Here are the mittens, hot off the needles, to go with my version of the baa ble hat. I decided I wanted Trigger mittens for more mobility. Now I'm trying to decide if I should make a cowl to match or a cowl with the same pattern but beige and brown instead of green. What do you all think about it?


----------



## whirlingbobbins (Jan 6, 2018)

Same colors, please.


----------



## run4fittness (May 22, 2011)

Make it match! Very nice.... :sm24:


----------



## BirchPoint (Feb 12, 2016)

:sm24: :sm24:


----------



## Bonnie7591 (Nov 15, 2011)

They are so cute. I’ve had the patterns book marked for ages but haven’t got to them yet.. I love your colors, if you make a cowl, I think matching colors would be great


----------



## GrannyMo (Jul 7, 2016)

They make a lovely set and so satisfying that its your work from start to finish.


----------



## jztwinmeadows (Jan 12, 2012)

I think I personally would like matching pattern beige and brown to contrast and not overkill colors. Beautiful job!


----------



## Woodstockgranny (Feb 6, 2013)

Fantastic!


----------



## LindaH (Feb 1, 2011)

Make it match!


----------



## gardenpoet (Jun 24, 2016)

Wow, little landscapes with sheep! I agree with the others that matching would be better.


----------



## spins2knit (Jul 29, 2013)

Great idea! They make a really cool set.


----------



## Goodshepfarm (Jul 20, 2014)

Oh, I love them.

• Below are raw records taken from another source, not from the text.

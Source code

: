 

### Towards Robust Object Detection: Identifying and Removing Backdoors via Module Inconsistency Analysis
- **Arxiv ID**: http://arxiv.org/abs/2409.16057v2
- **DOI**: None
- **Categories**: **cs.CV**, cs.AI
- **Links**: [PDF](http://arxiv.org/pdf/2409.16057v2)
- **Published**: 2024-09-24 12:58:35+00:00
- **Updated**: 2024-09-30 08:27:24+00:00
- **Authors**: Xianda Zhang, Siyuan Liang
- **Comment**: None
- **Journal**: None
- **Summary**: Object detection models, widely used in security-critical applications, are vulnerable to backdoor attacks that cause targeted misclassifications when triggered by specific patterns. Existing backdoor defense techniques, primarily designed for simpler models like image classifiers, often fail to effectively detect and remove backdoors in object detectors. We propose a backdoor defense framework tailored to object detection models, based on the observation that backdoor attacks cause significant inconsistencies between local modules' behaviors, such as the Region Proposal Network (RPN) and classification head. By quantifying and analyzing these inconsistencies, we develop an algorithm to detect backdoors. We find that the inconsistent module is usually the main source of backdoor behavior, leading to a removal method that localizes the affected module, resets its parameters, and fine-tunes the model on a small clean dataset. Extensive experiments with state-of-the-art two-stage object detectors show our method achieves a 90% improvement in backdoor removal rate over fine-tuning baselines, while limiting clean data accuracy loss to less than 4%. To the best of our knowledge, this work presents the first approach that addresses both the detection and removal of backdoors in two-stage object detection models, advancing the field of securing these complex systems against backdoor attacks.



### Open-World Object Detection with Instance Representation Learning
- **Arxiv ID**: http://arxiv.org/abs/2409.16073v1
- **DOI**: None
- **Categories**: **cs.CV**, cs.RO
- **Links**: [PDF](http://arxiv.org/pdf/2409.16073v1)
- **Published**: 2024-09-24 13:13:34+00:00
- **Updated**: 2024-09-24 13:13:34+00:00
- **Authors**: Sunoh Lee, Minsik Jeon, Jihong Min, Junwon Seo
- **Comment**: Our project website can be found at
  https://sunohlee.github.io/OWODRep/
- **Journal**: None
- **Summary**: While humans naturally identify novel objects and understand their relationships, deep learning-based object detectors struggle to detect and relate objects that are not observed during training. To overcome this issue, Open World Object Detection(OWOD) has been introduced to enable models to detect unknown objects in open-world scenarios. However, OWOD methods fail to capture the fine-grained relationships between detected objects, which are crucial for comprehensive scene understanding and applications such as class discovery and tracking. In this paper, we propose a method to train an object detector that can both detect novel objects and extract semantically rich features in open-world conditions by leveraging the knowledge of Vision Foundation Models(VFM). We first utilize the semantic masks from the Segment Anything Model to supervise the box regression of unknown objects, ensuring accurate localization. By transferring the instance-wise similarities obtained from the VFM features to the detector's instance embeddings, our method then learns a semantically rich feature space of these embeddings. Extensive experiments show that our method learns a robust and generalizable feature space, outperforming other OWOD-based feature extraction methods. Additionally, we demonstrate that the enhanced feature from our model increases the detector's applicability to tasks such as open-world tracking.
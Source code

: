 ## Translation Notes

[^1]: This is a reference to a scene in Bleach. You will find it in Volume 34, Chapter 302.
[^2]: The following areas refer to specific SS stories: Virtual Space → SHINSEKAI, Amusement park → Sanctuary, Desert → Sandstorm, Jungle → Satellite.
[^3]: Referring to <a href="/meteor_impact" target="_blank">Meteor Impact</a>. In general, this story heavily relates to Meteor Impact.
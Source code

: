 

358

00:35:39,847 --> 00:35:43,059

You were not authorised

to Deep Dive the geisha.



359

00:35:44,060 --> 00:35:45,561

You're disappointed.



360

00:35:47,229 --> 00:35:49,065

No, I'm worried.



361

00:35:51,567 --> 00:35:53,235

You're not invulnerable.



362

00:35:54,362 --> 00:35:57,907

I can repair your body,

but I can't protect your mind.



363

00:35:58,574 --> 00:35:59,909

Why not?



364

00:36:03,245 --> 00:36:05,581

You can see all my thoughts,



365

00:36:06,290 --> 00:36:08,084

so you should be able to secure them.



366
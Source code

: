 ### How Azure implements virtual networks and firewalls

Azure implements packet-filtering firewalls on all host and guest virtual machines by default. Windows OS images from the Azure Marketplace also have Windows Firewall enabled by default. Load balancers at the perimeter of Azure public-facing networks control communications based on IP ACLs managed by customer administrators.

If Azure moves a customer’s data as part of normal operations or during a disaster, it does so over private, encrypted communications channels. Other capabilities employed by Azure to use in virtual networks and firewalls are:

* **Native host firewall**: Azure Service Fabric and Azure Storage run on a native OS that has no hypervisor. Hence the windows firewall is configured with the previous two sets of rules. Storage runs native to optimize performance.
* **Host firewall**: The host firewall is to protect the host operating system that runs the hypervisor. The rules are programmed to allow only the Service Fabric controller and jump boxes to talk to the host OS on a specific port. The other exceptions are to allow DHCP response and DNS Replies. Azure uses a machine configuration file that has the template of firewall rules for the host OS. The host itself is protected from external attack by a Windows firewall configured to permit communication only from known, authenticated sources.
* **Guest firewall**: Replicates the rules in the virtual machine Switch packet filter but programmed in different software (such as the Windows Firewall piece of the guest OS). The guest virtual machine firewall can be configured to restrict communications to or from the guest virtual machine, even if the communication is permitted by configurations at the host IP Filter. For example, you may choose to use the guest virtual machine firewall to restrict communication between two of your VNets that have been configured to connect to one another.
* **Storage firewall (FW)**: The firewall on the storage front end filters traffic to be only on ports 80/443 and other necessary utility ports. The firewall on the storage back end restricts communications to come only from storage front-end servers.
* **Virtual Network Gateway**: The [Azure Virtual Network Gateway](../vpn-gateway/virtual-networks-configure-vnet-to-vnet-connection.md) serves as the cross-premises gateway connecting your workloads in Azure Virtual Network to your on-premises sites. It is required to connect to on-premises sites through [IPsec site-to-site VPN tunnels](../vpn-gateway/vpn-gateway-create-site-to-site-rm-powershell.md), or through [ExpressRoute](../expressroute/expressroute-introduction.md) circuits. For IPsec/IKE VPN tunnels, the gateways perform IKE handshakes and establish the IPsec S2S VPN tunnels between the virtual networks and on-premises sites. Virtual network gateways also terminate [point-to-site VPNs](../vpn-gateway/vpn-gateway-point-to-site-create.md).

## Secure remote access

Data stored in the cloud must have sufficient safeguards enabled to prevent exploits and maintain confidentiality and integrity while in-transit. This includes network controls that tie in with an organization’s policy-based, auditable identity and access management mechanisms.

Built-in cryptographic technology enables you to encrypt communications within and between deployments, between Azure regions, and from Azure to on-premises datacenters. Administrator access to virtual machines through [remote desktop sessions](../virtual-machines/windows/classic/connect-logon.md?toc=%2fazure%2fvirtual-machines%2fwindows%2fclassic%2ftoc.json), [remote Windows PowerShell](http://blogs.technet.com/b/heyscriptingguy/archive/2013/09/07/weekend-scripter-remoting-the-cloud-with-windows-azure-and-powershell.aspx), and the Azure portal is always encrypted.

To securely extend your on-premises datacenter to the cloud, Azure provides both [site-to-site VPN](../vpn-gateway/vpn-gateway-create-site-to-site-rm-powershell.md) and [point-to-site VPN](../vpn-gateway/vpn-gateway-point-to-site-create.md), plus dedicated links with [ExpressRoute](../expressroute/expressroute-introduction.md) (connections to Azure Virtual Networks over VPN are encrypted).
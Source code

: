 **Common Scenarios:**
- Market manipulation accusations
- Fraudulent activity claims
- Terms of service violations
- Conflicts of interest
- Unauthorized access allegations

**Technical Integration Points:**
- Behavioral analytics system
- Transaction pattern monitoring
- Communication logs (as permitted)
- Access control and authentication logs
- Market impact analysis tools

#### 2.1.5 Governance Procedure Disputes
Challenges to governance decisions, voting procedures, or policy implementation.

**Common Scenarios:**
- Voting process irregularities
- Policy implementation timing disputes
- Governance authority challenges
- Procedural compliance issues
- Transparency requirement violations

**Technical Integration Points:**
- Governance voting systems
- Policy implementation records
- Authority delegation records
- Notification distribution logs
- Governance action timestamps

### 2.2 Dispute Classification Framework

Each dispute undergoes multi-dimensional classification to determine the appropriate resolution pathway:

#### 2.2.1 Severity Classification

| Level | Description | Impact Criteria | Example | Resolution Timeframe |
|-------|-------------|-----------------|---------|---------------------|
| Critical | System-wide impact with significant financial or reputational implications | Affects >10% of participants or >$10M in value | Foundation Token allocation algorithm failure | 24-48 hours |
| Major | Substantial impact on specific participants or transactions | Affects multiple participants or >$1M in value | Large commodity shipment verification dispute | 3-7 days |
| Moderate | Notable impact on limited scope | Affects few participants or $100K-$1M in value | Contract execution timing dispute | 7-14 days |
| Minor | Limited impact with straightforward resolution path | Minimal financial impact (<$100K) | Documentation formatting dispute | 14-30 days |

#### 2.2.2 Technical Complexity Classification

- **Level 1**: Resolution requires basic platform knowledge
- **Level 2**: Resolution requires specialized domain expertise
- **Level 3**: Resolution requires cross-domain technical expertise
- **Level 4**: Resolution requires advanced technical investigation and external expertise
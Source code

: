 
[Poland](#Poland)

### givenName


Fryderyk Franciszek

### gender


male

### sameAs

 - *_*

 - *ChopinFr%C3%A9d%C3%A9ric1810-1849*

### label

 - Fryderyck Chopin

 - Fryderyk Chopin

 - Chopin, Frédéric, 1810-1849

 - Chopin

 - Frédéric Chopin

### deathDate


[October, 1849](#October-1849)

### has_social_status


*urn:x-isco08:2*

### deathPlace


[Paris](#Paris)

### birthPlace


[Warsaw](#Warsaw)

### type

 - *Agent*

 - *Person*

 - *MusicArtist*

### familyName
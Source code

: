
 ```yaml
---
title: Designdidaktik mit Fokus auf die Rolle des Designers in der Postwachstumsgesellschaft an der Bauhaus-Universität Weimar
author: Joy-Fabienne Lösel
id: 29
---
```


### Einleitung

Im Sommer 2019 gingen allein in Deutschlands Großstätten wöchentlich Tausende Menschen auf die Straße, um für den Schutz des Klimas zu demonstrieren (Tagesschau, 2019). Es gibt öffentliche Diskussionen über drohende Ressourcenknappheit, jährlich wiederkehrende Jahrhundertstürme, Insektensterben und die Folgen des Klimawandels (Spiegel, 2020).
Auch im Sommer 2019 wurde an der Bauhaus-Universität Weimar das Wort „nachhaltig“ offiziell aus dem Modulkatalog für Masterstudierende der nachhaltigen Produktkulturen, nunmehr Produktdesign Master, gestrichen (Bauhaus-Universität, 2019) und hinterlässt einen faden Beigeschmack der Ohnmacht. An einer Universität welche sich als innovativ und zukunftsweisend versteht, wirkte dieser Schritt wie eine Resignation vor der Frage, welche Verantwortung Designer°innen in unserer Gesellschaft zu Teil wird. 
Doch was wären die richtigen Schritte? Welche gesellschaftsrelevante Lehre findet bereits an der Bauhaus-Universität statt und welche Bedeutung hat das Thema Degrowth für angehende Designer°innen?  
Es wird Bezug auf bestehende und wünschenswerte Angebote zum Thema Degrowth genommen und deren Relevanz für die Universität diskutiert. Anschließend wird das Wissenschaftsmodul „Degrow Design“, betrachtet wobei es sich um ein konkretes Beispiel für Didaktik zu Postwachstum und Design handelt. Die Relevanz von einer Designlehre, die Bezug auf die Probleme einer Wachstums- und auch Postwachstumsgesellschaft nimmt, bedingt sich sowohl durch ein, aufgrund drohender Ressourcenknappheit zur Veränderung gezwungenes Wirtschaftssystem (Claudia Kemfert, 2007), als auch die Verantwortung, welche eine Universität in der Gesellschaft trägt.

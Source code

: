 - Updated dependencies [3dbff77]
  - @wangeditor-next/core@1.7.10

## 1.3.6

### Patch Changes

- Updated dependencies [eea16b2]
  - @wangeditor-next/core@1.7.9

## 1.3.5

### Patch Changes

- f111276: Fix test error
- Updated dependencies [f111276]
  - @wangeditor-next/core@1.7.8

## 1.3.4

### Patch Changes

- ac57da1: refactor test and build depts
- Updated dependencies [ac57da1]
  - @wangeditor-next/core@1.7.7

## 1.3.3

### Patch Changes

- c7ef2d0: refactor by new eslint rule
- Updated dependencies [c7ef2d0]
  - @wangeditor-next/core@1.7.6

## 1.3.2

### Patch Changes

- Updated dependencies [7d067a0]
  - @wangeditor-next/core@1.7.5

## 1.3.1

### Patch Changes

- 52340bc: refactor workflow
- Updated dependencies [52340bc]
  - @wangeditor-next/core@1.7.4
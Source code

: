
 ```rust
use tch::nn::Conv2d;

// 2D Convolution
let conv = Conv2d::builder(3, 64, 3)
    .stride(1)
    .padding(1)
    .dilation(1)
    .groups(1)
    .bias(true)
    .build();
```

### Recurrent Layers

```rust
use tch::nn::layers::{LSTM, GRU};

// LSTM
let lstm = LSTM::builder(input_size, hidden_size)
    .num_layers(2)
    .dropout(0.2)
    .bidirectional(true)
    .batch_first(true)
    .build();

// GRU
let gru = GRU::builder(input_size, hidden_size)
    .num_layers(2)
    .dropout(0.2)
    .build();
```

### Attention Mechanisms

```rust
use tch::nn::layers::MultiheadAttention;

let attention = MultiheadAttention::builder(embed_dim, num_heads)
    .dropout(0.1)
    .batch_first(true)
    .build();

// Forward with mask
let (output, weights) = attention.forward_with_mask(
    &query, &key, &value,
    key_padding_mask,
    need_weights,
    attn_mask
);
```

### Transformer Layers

Yes, I would make a cowl but keep the green grass and blue sky going!


----------



## Krmn8r (Dec 10, 2012)

Very, very nice! Love the llama (or alpaca). :sm24: :sm24: :sm01:


----------



## a fool for fiber (Nov 18, 2014)

that's what I'm thinking and just spun some med to dark brown blended roving and some darker green. I'm thinking a darker blue for the sky with hints of light blue.


----------



## spinninggill (Apr 9, 2011)

Very nice. I would match


----------



## Patrice B-Z (Dec 22, 2014)

So very cute!! An entire see would be wonderful...


----------



## sbeth53 (Mar 29, 2011)

These are wonderful! I can see your brown/beige coloeway as sort of a "ground" for the green. I think I like it :sm24:


----------



## blawler (Feb 20, 2012)

I would prefer the cowl match the colors of the hat and mittens. Please be sure to include lots of alpacas in the cowl. Aloha... Bev


----------



## Alpaca Farmer (Jan 19, 2011)

I think the green matching cowl would be awesome.


----------



## wordancer (May 4, 2011)

Baaaaaa! I love them. I would go different. Maybe because I don't match hats, scarves, mittens. First by accident, now on purpose.
????????????


----------



## a fool for fiber (Nov 18, 2014)

That's what I'm going to do! It will still be complimentary. The green is a darker shade and the sky blue will be darker as well. And I started the ribbing with a heathered brown. 
Thanks for your input! I'll post a picture once it's done. ;~)


----------



## Spooly (Oct 22, 2011)

The new mittens look great and a cowl to match would be super.


----------



## marianikole (Aug 29, 2011)

So cute


----------



## mama879 (Jan 27, 2011)

Very pretty. I would like them to match but maybe a bit of the brown.


----------



## Nanamel14 (Aug 4, 2016)

Very beautiful


----------